Alfonso Blanco, Executive Secretary at OLADE commented: “Renewable energy has been growing exponentially in Latin America and the Caribbean over the past decades thanks to auctions. While there is no one-size-fits-all solution for financing mechanisms as they must be adapted to local context, through this study we have found key elements that can help ensure that and auction or PPA market is successful. For example, building auctions that are technology specific as well as PPA contracts that are long-term and done in USD can help ensure healthy competition, secure interest from bidders, and create transparency and stability for investment levels and market size. Creating the right financing frameworks for renewables is key to ensure socioeconomic benefits and a cost-effective decarbonisation of our energy systems, and we are confident that the findings in this report can provide a roadmap for countries across the region to accomplish this.”
Ben Backwell, CEO at GWEC, said: “The transition from Feed in Tariffs (FiTs) to auctioning has been a major turning point in many markets to help lower the levelised cost of energy (LCOE) of renewable energy through heightened competition and price transparency.
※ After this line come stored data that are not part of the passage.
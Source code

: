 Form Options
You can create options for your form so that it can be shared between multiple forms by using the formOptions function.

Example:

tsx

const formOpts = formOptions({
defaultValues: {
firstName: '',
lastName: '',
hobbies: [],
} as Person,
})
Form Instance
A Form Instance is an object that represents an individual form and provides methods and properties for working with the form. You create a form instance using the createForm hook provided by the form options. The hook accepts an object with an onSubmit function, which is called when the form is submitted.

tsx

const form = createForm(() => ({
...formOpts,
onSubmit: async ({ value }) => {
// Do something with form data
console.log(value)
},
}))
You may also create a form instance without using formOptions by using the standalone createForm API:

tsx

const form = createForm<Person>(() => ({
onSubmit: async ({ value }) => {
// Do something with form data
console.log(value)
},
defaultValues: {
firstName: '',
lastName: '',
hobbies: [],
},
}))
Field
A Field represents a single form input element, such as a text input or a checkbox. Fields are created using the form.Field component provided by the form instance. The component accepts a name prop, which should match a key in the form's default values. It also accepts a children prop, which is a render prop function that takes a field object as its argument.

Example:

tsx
This has been clearly demonstrated in Latin America and the Caribbean where we see some of the lowest prices globally for both wind and solar, with the average price for wind decreasing by 46 per cent in average across the region since 2016 when we saw a surge in auctions. However, in order for auctions to work and sustain growth long-term, there must be a level of certainty and regularity to preserve industry and investor confidence in the market”.
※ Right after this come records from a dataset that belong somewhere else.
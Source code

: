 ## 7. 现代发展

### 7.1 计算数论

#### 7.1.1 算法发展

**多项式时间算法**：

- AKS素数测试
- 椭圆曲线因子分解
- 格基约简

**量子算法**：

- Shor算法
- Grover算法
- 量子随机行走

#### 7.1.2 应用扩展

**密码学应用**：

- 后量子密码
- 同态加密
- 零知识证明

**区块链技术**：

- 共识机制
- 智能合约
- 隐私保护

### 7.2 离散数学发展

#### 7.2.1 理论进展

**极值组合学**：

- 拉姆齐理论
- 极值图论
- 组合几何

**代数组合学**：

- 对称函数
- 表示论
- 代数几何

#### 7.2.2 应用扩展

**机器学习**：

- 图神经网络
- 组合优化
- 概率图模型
“We also see PPAs playing an increasingly important role in driving renewable energy growth in Latin America and the Caribbean, but similar to auctions, the PPA market will require a long-term vision in order to continue to create transparent and low prices for renewable energy projects and attract investors. If we can get both these financing mechanisms right, we forecast that 70GW of wind energy capacity could be installed by 2030 in the region, representing 12 per cent of total electricity capacity”, he added.
The report explores the financing mechanisms in place in Argentina, Brazil, Chile, Colombia, Costa Rica, El Salvador, Guatemala, Jamaica, Mexico, Panama, Peru, and Uruguay.